A primeira face não é uma vitória pequena
Há um momento muito concreto, a primeira vez que alguém resolve uma face completa do cubo, em que acontece algo curioso: sorri sozinho. Sem que ninguém esteja a olhar. Esse pico não é coincidência nem exagero teu — é química real: o cérebro liberta dopamina a cada pequeno objetivo cumprido, não só no final. Por isso o cubo não se sente como "uma recompensa no fim do esforço", mas como uma escada de pequenas recompensas, uma atrás da outra.
E essa é, honestamente, a boa armadilha do cubo: assim que resolves a tua primeira face, já queres a segunda. E com a segunda, queres saber o que é essa "coroa" de que toda a gente fala. E assim sucessivamente.

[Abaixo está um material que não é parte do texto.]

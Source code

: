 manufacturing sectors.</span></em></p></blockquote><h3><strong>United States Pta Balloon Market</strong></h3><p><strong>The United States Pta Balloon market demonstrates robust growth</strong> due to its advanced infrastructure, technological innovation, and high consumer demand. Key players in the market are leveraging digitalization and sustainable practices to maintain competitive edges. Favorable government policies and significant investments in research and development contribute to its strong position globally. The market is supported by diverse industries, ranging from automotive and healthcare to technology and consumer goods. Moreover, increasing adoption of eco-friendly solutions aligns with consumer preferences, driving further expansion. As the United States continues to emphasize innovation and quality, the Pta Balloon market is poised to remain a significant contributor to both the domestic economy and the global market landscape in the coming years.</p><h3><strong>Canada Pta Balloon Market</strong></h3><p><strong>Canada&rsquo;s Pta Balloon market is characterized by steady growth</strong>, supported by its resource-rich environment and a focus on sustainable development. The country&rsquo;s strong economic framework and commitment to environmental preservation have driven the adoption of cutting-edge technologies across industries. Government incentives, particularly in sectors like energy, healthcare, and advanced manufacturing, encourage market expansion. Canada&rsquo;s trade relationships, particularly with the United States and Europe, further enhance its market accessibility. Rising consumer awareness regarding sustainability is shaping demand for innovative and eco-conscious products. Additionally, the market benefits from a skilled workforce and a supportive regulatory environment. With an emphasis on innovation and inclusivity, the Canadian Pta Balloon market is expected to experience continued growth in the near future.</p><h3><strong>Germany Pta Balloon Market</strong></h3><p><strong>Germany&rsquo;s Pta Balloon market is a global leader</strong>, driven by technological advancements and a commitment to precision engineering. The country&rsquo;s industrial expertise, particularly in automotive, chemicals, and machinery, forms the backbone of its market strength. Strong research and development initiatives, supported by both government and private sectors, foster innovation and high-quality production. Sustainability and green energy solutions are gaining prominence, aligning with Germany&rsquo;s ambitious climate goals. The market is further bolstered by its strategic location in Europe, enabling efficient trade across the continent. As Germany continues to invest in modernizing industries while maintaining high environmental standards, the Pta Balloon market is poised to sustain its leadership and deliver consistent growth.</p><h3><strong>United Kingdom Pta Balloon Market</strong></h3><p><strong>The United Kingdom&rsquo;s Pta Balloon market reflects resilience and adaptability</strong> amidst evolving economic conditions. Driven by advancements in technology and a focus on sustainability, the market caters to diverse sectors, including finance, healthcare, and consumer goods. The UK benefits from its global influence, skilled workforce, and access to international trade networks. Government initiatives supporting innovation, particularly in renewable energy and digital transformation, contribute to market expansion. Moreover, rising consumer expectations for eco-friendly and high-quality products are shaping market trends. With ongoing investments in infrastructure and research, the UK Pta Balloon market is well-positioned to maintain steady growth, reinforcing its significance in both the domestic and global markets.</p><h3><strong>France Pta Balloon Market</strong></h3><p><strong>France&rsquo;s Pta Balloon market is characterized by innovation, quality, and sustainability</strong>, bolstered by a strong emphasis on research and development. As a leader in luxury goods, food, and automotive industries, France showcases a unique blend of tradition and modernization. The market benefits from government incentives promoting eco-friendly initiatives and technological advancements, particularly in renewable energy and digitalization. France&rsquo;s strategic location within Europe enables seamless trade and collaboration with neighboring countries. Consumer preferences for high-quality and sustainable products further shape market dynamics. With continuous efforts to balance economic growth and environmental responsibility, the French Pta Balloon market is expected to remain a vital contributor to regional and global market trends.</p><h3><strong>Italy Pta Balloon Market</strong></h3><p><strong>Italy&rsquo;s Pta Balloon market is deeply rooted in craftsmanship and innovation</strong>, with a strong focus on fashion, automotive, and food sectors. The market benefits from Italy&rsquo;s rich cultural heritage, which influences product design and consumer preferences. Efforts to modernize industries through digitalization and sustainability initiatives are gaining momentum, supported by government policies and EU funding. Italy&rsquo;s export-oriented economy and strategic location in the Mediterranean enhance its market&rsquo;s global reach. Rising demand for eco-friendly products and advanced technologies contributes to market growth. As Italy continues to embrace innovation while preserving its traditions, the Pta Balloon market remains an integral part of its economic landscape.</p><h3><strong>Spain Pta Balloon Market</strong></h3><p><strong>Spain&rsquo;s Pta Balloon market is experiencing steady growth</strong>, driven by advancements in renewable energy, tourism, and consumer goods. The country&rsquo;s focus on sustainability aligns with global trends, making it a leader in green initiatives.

Por que cada nível prende mais do que o anterior
Um principiante precisa de memorizar entre 5 e 7 fórmulas para resolver o cubo pela primeira vez. Um speedcuber avançado, com métodos como o CFOP, maneja mais de 100. Essa distância não te deveria assustar — deveria tranquilizar-te: significa que existe um caminho inteiro entre "não faço a mínima ideia" e "resolvo-o em segundos", com degraus pensados para que cada um se apoie no anterior. Ninguém salta diretamente para o degrau 100.
O interessante é o que acontece pelo caminho: não é que te aborreças de o resolver e por isso subas de nível. É ao contrário. Quanto mais fácil se torna o que já sabias, mais vontade te dá de complicar um pouco mais a vida. É a mesma razão pela qual alguém que já resolve um Sudoku fácil de olhos fechados, um dia, sem que ninguém o obrigue, descarrega um "endiabrado".

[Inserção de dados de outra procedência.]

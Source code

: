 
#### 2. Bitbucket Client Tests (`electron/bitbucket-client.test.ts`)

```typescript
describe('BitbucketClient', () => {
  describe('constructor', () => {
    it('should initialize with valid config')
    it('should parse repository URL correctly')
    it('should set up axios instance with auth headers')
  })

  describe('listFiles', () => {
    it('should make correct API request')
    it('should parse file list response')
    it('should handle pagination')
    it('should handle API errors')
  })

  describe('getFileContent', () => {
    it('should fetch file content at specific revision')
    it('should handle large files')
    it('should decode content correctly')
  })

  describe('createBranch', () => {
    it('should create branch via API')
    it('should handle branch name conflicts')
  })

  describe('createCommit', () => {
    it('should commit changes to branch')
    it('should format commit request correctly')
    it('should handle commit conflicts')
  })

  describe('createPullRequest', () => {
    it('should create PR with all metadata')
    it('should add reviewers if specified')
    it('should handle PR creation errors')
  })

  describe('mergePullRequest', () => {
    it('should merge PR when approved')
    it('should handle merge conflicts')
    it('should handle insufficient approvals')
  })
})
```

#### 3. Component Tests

Não é só um brinquedo: o que a tua cabeça ganha
Há estudos que relacionam a capacidade de resolver o cubo com raciocínio abstrato e visão espacial — as mesmas competências que pedem as engenharias. E em crianças esses mesmos benefícios —concentração, paciência, motricidade fina— chegam ainda mais depressa, sem que ninguém tenha de as convencer de nada: vemos isso em detalhe aqui. Em adultos mais velhos, praticá-lo com regularidade tem sido associado a melhorias reais de humor e destreza. Dedicamos uma entrada inteira a isto (concentração, paciência, superação e esse "sexto sentido" de saber onde está a tua peça sem a olhar) — aqui a tens, se quiseres o porquê completo, com nomes e apelidos.

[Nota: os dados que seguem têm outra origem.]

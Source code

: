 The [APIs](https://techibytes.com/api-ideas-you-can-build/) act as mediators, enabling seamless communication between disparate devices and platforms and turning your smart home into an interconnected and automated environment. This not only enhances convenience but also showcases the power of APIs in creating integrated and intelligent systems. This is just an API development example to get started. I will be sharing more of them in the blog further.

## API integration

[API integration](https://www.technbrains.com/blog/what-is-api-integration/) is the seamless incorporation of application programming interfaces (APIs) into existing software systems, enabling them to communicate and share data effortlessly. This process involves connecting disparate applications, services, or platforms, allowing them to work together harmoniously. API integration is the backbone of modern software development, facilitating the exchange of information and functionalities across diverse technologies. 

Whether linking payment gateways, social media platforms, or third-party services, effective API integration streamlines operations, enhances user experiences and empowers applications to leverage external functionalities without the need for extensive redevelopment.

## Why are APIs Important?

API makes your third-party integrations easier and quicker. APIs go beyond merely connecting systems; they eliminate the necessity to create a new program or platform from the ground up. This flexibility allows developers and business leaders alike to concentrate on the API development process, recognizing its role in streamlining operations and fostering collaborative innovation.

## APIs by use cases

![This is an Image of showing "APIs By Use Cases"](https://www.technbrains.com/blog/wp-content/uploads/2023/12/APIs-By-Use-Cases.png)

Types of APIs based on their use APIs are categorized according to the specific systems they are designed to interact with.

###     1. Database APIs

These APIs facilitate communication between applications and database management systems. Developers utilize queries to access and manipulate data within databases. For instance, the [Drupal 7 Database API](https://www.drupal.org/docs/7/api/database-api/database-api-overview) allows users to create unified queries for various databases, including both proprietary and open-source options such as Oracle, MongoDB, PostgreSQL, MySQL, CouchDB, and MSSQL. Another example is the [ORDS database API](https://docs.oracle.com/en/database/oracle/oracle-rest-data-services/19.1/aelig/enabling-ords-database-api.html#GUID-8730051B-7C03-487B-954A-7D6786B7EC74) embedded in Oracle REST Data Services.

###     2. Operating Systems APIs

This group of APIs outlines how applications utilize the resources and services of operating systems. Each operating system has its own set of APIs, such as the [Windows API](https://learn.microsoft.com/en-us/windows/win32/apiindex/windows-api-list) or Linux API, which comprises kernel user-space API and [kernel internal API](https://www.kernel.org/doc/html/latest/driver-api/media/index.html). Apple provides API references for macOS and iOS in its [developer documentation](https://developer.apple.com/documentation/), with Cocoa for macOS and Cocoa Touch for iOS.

A comunidade que ninguém espera encontrar
Aqui vai o que surpreende quase toda a gente que fica viciada: pensavas que ias aprender um truque de salão, e de repente encontras-te com uma comunidade mundial inteira. Competições oficiais em mais de cem países, categorias a uma mão, às cegas, com os pés. E um recorde mundial que já quebrou a barreira dos três segundos — 2,76, para ser exato, e pertence a um miúdo de nove anos. Pessoas que se conhecem na sua primeira competição e acabam por ser amigas para a vida, só por partilharem a mesma obsessão saudável.
Não precisas de lá chegar. Mas é bom saber que, se te viciares, há todo um mundo à tua espera do outro lado — não um clube fechado, mas gente que se lembra perfeitamente do que é não fazer a mínima ideia, porque esteve mesmo aí há não muito tempo.